== TASK INSTRUCTIONS ==
In the listing below, find the line containing "3.git bash here bin" and the line containing "5.7.6之前的修改密码的指令为： SET PASSWORD". Repeat exactly those two lines and every line between them.

---- RECORDS

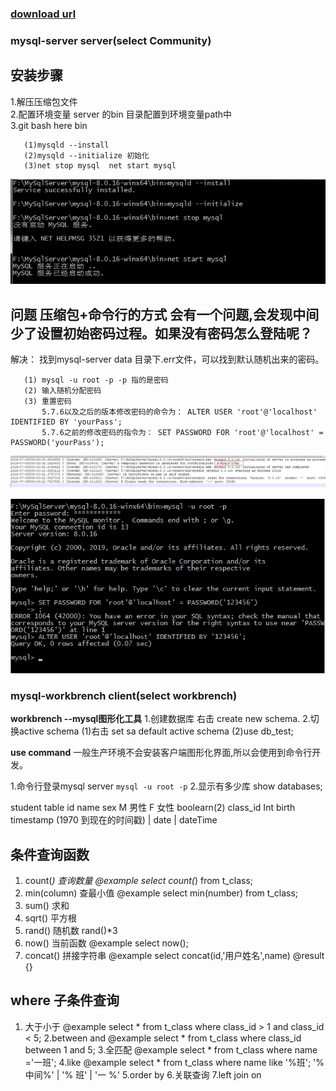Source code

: 
### [download url](https://dev.mysql.com/downloads/file/?id=485812)

### mysql-server server(select Community)

## 安装步骤
 1.解压压缩包文件 </br>
 2.配置环境变量 server 的bin 目录配置到环境变量path中 </br>
 3.git bash here bin 
 
 ```
    (1)mysqld --install
    (2)mysqld --initialize 初始化
    (3)net stop mysql  net start mysql
 ```

 ![图片](https://github.com/richChen0815/mysqlConnectTest/blob/master/1562574879(1).jpg) 
 
 
## 问题 压缩包+命令行的方式 会有一个问题,会发现中间少了设置初始密码过程。如果没有密码怎么登陆呢？

   解决：
       找到mysql-server data 目录下.err文件，可以找到默认随机出来的密码。

       (1) mysql -u root -p -p 指的是密码
       (2) 输入随机分配密码
       (3) 重置密码
           5.7.6以及之后的版本修改密码的命令为： ALTER USER 'root'@'localhost' IDENTIFIED BY 'yourPass';
           5.7.6之前的修改密码的指令为： SET PASSWORD FOR 'root'@'localhost' = PASSWORD('yourPass');


  ![图片](https://github.com/richChen0815/mysqlConnectTest/blob/master/1562575813(1).jpg)
       
  ![图片](https://github.com/richChen0815/mysqlConnectTest/blob/master/1562576475(1).jpg)



### mysql-workbrench client(select workbrench)
 **workbrench --mysql图形化工具**
 1.创建数据库   右击 create new schema.
 2.切换active schema 
   (1)右击 set sa default active schema
   (2)use db_test;
   
**use command**
   一般生产环境不会安装客户端图形化界面,所以会使用到命令行开发。
   
   1.命令行登录mysql server
      ```
       mysql -u root -p
      ```
   2.显示有多少库
     show databases;
     

 
   
   
  
 student table 
   id
   name
   sex   M 男性 F 女性  boolearn(2) 
   class_id  Int 
   birth   timestamp (1970 到现在的时间戳)  | date  |  dateTime  
  

## 条件查询函数
   
   1. count(*) 查询数量      @example  select count(*) from t_class;
   2. min(column) 查最小值   @example  select min(number) from t_class;
   3. sum()  求和
   4. sqrt() 平方根
   5. rand() 随机数   rand()*3
   6. now()  当前函数  @example  select now();
   7. concat() 拼接字符串  @example  select concat(id,'用户姓名',name)  @result {}
   
## where 子条件查询
   1. 大于小于      @example select * from t_class where class_id > 1 and class_id < 5;
   2.between and   @example select * from t_class where class_id between 1 and 5;
   3.全匹配         @example select * from t_class where name ='一班';
   4.like          @example select * from t_class where name like '%班';   '% 中间%' | '% 班'  |  '一 %'
   5.order by
   6.关联查询 
   7.left join on
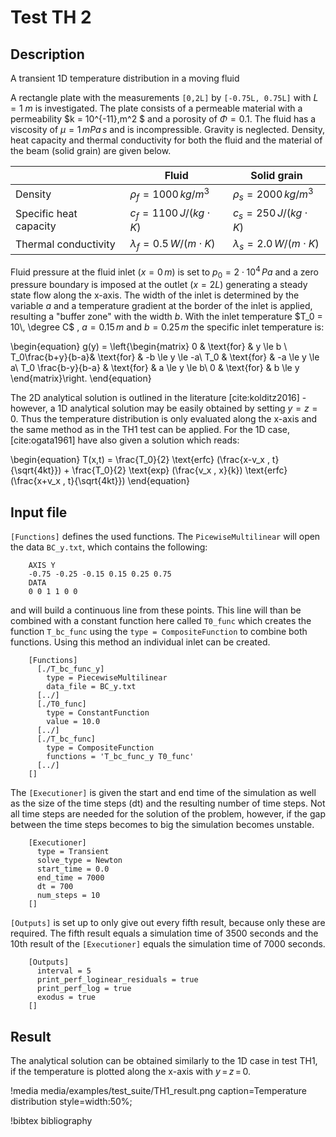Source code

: # Test TH 2
## Description
A transient 1D temperature distribution in a moving fluid

A rectangle plate with the measurements `[0,2L]` by `[-0.75L, 0.75L]` with $L = 1 \ m$ is investigated. The plate consists of a permeable material with a permeability $k = 10^{-11}\,m^2 $ and a porosity of $\Phi = 0.1$. The fluid has a viscosity of $\mu = 1\,mPa \, s$ and is incompressible. Gravity is neglected. Density, heat capacity and thermal conductivity for both the fluid and the material of the beam (solid grain) are given below.


|                        | Fluid                         | Solid grain                    |
|------------------------|--------------------------------|--------------------------------|
| Density                | $\rho_f = 1000\,kg/m^3$         | $\rho_s = 2000\,kg/m^3$           |
| Specific heat capacity | $c_f = 1100\,J/(kg\cdot K)$    | $c_s = 250\,J/(kg\cdot K)$     |
| Thermal conductivity   | $\lambda_f = 0.5\,W/(m\cdot K)$ | $\lambda_s = 2.0\,W/(m\cdot K)$ |

Fluid pressure at the fluid inlet ($x = 0\,m$) is set to $p_0 = 2 \cdot 10^4\,Pa$ and a zero pressure boundary is imposed at the outlet ($x = 2L$) generating a steady state flow along the x-axis. The width of the inlet is determined by the variable $a$ and a temperature gradient at the border of the inlet is applied, resulting a "buffer zone" with the width $b$. With the inlet temperature $T_0 = 10\, \degree C$ , $a = 0.15\,m$ and $b=0.25\,m$ the specific inlet temperature is:

\begin{equation}
g(y) =
\left\{\begin{matrix}
0 & \text{for} & y \le b \\
T_0\frac{b+y}{b-a}& \text{for} & -b \le y \le -a\\
T_0 & \text{for} & -a \le y \le a\\
T_0  \frac{b-y}{b-a} & \text{for} & a \le y \le b\\
0 & \text{for} & b \le y
\end{matrix}\right.
\end{equation}

The 2D analytical solution is outlined in the literature [cite:kolditz2016] - however, a 1D analytical solution may be easily obtained by setting $y = z = 0$. Thus the temperature distribution is only evaluated along the x-axis and the same method as in the TH1 test can be applied. For the 1D case, [cite:ogata1961] have also given a solution which reads:

\begin{equation}
T(x,t) = \frac{T_0}{2} \text{erfc} (\frac{x-v_x \, t}{\sqrt{4kt}}) + \frac{T_0}{2} \text{exp} (\frac{v_x \, x}{k}) \text{erfc} (\frac{x+v_x \, t}{\sqrt{4kt}})
\end{equation}



## Input file

`[Functions]` defines the used functions. The `PicewiseMultilinear` will open the data `BC_y.txt`, which contains the following:

```
    AXIS Y
    -0.75 -0.25 -0.15 0.15 0.25 0.75
    DATA
    0 0 1 1 0 0
```

and will build a continuous line from these points. This line will than be combined with a constant function here called `T0_func` which creates the function `T_bc_func` using the `type = CompositeFunction` to combine both functions. Using this method an individual inlet can be created.

```
    [Functions]
      [./T_bc_func_y]
        type = PiecewiseMultilinear
        data_file = BC_y.txt
      [../]
      [./T0_func]
        type = ConstantFunction
        value = 10.0
      [../]
      [./T_bc_func]
        type = CompositeFunction
        functions = 'T_bc_func_y T0_func'
      [../]
    []
```

The `[Executioner]` is given the start and end time of the simulation as well as the size of the time steps (dt) and the resulting number of time steps. Not all time steps are needed for the solution of the problem, however, if the gap between the time steps becomes to big the simulation becomes unstable.

```
    [Executioner]
      type = Transient
      solve_type = Newton
      start_time = 0.0
      end_time = 7000
      dt = 700
      num_steps = 10
    []
```


`[Outputs]` is set up to only give out every fifth result, because only these are required. The fifth result equals a simulation time of 3500 seconds and the 10th result of the `[Executioner]` equals the simulation time of 7000 seconds.

```
    [Outputs]
      interval = 5
      print_perf_loginear_residuals = true
      print_perf_log = true
      exodus = true
    []
```


## Result

The analytical solution can be obtained similarly to the 1D case in test TH1, if the temperature is plotted along the x-axis with $y \, = \, z \, = \, 0$.

!media media/examples/test_suite/TH1_result.png
       caption=Temperature distribution
       style=width:50%;

!bibtex bibliography
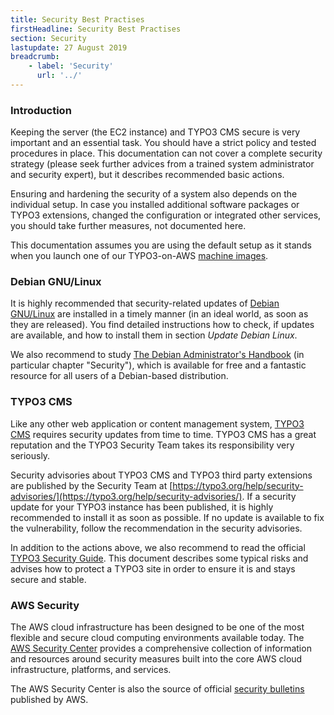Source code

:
 ```yaml
---
title: Security Best Practises
firstHeadline: Security Best Practises
section: Security
lastupdate: 27 August 2019
breadcrumb:
    - label: 'Security'
      url: '../'
---
```


### Introduction

Keeping the server (the EC2 instance) and TYPO3 CMS secure is very important and an essential task. You should have a strict policy and tested procedures in place. This documentation can not cover a complete security strategy (please seek further advices from a trained system administrator and security expert), but it describes recommended basic actions.

Ensuring and hardening the security of a system also depends on the individual setup. In case you installed additional software packages or TYPO3 extensions, changed the configuration or integrated other services, you should take further measures, not documented here.

This documentation assumes you are using the default setup as it stands when you launch one of our TYPO3-on-AWS [machine images](../machine-images/index.md).

### Debian GNU/Linux

It is highly recommended that security-related updates of [Debian GNU/Linux](https://debian.org) are installed in a timely manner (in an ideal world, as soon as they are released). You find detailed instructions how to check, if updates are available, and how to install them in section *Update Debian Linux*. <!-- @TODO -->

We also recommend to study [The Debian Administrator's Handbook](https://debian-handbook.info/) (in particular chapter "Security"), which is available for free and a fantastic resource for all users of a Debian-based distribution.

### TYPO3 CMS

Like any other web application or content management system, [TYPO3 CMS](https://typo3.org) requires security updates from time to time. TYPO3 CMS has a great reputation and the TYPO3 Security Team takes its responsibility very seriously.

Security advisories about TYPO3 CMS and TYPO3 third party extensions are published by the Security Team at [https://typo3.org/help/security-advisories/](https://typo3.org/help/security-advisories/). If a security update for your TYPO3 instance has been published, it is highly recommended to install it as soon as possible. If no update is available to fix the vulnerability, follow the recommendation in the security advisories.

In addition to the actions above, we also recommend to read the official [TYPO3 Security Guide](https://docs.typo3.org/m/typo3/reference-coreapi/master/en-us/Security/). This document describes some typical risks and advises how to protect a TYPO3 site in order to ensure it is and stays secure and stable.

### AWS Security

The AWS cloud infrastructure has been designed to be one of the most flexible and secure cloud computing environments available today. The [AWS Security Center](https://aws.amazon.com/security/) provides a comprehensive collection of information and resources around security measures built into the core AWS cloud infrastructure, platforms, and services.

The AWS Security Center is also the source of official [security bulletins](https://aws.amazon.com/security/security-bulletins/) published by AWS.
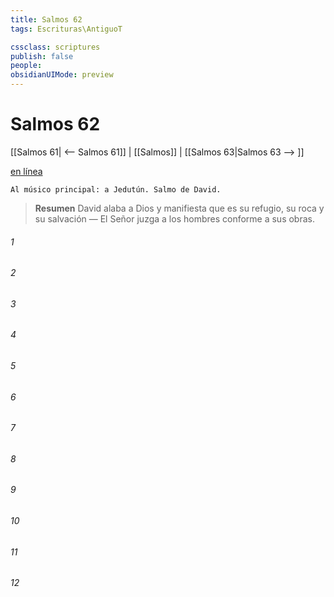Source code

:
 ```yaml
---
title: Salmos 62
tags: Escrituras\AntiguoT

cssclass: scriptures
publish: false
people:
obsidianUIMode: preview
---
```


# Salmos 62
[[Salmos 61| <-- Salmos 61]] | [[Salmos]] | [[Salmos 63|Salmos 63 --> ]]

[en línea](https://churchofjesuschrist.org/study/scriptures/ot/ps/62?lang=spa)

```
Al músico principal: a Jedutún. Salmo de David.
```

> __Resumen__
David alaba a Dios y manifiesta que es su refugio, su roca y su salvación — El Señor juzga a los hombres conforme a sus obras.

###### 1 


###### 2 


###### 3 


###### 4 


###### 5 


###### 6 


###### 7 


###### 8 


###### 9 


###### 10 


###### 11 


###### 12 



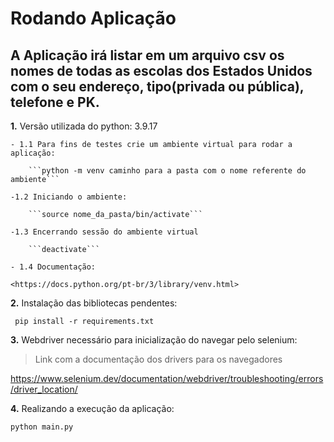 # Rodando Aplicação

## A Aplicação irá listar em um arquivo csv os nomes de todas as escolas dos Estados Unidos com o seu endereço, tipo(privada ou pública), telefone e PK.

**1.** Versão utilizada do python: 3.9.17

    - 1.1 Para fins de testes crie um ambiente virtual para rodar a aplicação:

        ```python -m venv caminho para a pasta com o nome referente do ambiente```
    
    -1.2 Iniciando o ambiente:

        ```source nome_da_pasta/bin/activate```

    -1.3 Encerrando sessão do ambiente virtual
        
        ```deactivate```

    - 1.4 Documentação:
        
    <https://docs.python.org/pt-br/3/library/venv.html>


**2.** Instalação das bibliotecas pendentes:

``` pip install -r requirements.txt```

**3.** Webdriver necessário para inicialização do navegar pelo selenium:

> Link com a documentação dos drivers para os navegadores
    
https://www.selenium.dev/documentation/webdriver/troubleshooting/errors/driver_location/

**4.** Realizando a execução da aplicação:

```python main.py```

--------

== ANSWER SECTION ==
 3.git bash here bin 
 
 ```
    (1)mysqld --install
    (2)mysqld --initialize 初始化
    (3)net stop mysql  net start mysql
 ```

 ![图片](https://github.com/richChen0815/mysqlConnectTest/blob/master/1562574879(1).jpg) 
 
 
## 问题 压缩包+命令行的方式 会有一个问题,会发现中间少了设置初始密码过程。如果没有密码怎么登陆呢？

   解决：
       找到mysql-server data 目录下.err文件，可以找到默认随机出来的密码。

       (1) mysql -u root -p -p 指的是密码
       (2) 输入随机分配密码
       (3) 重置密码
           5.7.6以及之后的版本修改密码的命令为： ALTER USER 'root'@'localhost' IDENTIFIED BY 'yourPass';
           5.7.6之前的修改密码的指令为： SET PASSWORD FOR 'root'@'localhost' = PASSWORD('yourPass');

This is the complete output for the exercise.